What you will do -> In the listing below, pick out lines with "origin".

Supplied information ->
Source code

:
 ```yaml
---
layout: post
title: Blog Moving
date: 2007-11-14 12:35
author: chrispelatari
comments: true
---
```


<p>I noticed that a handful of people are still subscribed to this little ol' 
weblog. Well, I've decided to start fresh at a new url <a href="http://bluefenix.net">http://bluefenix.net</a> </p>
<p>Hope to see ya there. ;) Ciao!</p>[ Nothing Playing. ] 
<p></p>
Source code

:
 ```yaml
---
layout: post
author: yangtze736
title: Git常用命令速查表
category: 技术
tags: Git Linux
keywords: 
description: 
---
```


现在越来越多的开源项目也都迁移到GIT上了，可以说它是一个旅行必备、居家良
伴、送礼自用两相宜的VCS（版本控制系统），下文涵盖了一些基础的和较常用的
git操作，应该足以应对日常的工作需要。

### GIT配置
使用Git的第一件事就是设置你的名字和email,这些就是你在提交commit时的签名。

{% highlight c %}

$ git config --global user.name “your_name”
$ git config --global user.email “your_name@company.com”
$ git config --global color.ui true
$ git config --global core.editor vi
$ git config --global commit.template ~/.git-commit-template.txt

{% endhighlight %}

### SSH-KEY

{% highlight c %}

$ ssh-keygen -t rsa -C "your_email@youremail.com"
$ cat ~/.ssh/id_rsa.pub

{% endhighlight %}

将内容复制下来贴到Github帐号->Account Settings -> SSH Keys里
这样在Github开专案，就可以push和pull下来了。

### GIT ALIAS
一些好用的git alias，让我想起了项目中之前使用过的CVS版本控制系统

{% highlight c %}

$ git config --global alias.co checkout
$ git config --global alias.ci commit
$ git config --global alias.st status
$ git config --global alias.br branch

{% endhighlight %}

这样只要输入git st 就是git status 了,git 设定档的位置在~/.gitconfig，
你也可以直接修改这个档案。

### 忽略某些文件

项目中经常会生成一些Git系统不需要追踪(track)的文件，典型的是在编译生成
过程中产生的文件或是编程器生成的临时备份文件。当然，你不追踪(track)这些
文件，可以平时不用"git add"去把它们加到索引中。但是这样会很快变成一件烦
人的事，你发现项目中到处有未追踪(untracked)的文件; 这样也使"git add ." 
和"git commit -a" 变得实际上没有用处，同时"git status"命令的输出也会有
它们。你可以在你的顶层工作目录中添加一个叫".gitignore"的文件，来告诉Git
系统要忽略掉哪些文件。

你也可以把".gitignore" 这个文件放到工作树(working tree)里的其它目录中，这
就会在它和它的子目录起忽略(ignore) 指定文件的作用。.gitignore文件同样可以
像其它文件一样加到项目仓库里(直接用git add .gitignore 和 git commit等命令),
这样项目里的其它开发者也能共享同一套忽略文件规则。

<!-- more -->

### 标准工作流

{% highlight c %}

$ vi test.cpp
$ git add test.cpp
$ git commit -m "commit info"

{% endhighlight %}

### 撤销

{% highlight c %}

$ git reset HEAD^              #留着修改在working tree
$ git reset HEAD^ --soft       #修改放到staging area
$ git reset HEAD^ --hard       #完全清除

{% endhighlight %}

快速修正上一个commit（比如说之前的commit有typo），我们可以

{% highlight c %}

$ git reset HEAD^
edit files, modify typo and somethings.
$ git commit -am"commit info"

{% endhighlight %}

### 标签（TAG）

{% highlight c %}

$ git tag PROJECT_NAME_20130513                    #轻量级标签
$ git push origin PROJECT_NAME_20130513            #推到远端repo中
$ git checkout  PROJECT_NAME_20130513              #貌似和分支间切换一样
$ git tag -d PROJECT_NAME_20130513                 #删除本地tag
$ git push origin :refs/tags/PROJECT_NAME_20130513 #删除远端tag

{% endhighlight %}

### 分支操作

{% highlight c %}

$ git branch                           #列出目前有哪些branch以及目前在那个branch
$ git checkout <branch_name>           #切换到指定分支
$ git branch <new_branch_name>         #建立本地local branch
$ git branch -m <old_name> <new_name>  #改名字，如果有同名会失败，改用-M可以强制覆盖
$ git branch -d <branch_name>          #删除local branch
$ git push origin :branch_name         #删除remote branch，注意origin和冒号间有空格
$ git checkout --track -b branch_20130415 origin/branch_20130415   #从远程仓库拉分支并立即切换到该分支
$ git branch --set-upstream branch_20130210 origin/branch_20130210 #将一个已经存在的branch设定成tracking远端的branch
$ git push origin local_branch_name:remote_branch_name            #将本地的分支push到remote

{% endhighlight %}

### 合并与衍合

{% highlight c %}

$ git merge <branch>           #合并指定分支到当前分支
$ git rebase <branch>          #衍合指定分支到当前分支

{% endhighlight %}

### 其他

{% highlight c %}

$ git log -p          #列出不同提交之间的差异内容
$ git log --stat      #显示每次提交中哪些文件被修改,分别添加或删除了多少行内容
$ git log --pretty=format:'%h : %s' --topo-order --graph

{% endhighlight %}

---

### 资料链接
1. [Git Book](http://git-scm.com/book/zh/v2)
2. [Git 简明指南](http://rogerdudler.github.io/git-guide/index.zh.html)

Result ->
$ git push origin PROJECT_NAME_20130513            #推到远端repo中
$ git push origin :refs/tags/PROJECT_NAME_20130513 #删除远端tag
$ git push origin :branch_name         #删除remote branch，注意origin和冒号间有空格
$ git checkout --track -b branch_20130415 origin/branch_20130415   #从远程仓库拉分支并立即切换到该分支
$ git branch --set-upstream branch_20130210 origin/branch_20130210 #将一个已经存在的branch设定成tracking远端的branch
$ git push origin local_branch_name:remote_branch_name            #将本地的分支push到remote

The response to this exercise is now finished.